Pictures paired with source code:
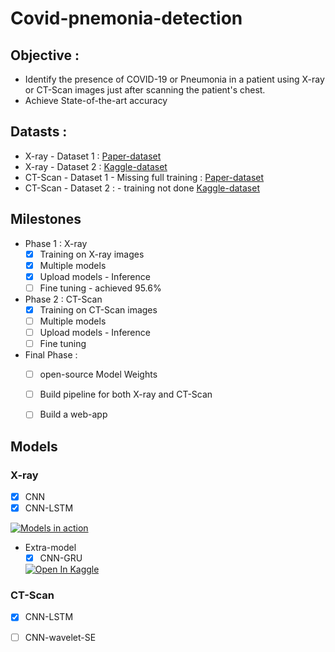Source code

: # Covid-pnemonia-detection
 ## Objective :
 - Identify the presence of COVID-19 or Pneumonia in a patient using X-ray or CT-Scan images just after scanning the patient's chest.
 - Achieve State-of-the-art accuracy
## Datasts : 
 - X-ray - Dataset 1 : [Paper-dataset](https://data.mendeley.com/datasets/jctsfj2sfn)
 - X-ray - Dataset 2 : [Kaggle-dataset](https://www.kaggle.com/datasets/prashant268/chest-xray-covid19-pneumonia)
 - CT-Scan - Dataset 1 - Missing full training : [Paper-dataset](https://www.kaggle.com/datasets/azaemon/preprocessed-ct-scans-for-covid19)
 - CT-Scan - Dataset 2 : - training not done [Kaggle-dataset](https://www.kaggle.com/datasets/azaemon/preprocessed-ct-scans-for-covid19)

## Milestones
  - Phase 1 : X-ray
    - [x] Training on X-ray images
    - [X] Multiple models
    - [X] Upload models - Inference
    - [ ] Fine tuning - achieved 95.6%
  - Phase 2 : CT-Scan
    - [X] Training on CT-Scan images
    - [ ] Multiple models
    - [ ] Upload models - Inference
    - [ ] Fine tuning
  - Final Phase : 
    - [ ] open-source Model Weights
    - [ ] Build pipeline for both X-ray and CT-Scan
    - [ ] Build a web-app 


## Models
### X-ray 
- [X] CNN
- [X] CNN-LSTM

[![Models in action](https://colab.research.google.com/assets/colab-badge.svg)](https://colab.research.google.com/drive/14DIYJ30PyZlVQ_BhqWmgYZJpkKpOYB4T?usp=sharing)


- Extra-model
  - [X] CNN-GRU
  
   <a href="https://www.kaggle.com/code/andrewnaaem/cnn-gru-98-9-accuracy?scriptVersionId=116692637"><img src="https://kaggle.com/static/images/open-in-kaggle.svg" alt="Open In Kaggle"></a>
### CT-Scan
- [x] CNN-LSTM
- [ ] CNN-wavelet-SE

■ **About this task**
Could you repeat the entries word for word, skipping the pictures they contain?

■ **Exercise response**
Source code

: # Covid-pnemonia-detection
 ## Objective :
 - Identify the presence of COVID-19 or Pneumonia in a patient using X-ray or CT-Scan images just after scanning the patient's chest.
 - Achieve State-of-the-art accuracy
## Datasts : 
 - X-ray - Dataset 1 : [Paper-dataset](https://data.mendeley.com/datasets/jctsfj2sfn)
 - X-ray - Dataset 2 : [Kaggle-dataset](https://www.kaggle.com/datasets/prashant268/chest-xray-covid19-pneumonia)
 - CT-Scan - Dataset 1 - Missing full training : [Paper-dataset](https://www.kaggle.com/datasets/azaemon/preprocessed-ct-scans-for-covid19)
 - CT-Scan - Dataset 2 : - training not done [Kaggle-dataset](https://www.kaggle.com/datasets/azaemon/preprocessed-ct-scans-for-covid19)

## Milestones
  - Phase 1 : X-ray
    - [x] Training on X-ray images
    - [X] Multiple models
    - [X] Upload models - Inference
    - [ ] Fine tuning - achieved 95.6%
  - Phase 2 : CT-Scan
    - [X] Training on CT-Scan images
    - [ ] Multiple models
    - [ ] Upload models - Inference
    - [ ] Fine tuning
  - Final Phase : 
    - [ ] open-source Model Weights
    - [ ] Build pipeline for both X-ray and CT-Scan
    - [ ] Build a web-app 


## Models
### X-ray 
- [X] CNN
- [X] CNN-LSTM

[![Models in action](https://colab.research.google.com/assets/colab-badge.svg)](https://colab.research.google.com/drive/14DIYJ30PyZlVQ_BhqWmgYZJpkKpOYB4T?usp=sharing)


- Extra-model
  - [X] CNN-GRU
  
   <a href="https://www.kaggle.com/code/andrewnaaem/cnn-gru-98-9-accuracy?scriptVersionId=116692637"><img src="https://kaggle.com/static/images/open-in-kaggle.svg" alt="Open In Kaggle"></a>
### CT-Scan
- [x] CNN-LSTM
- [ ] CNN-wavelet-SE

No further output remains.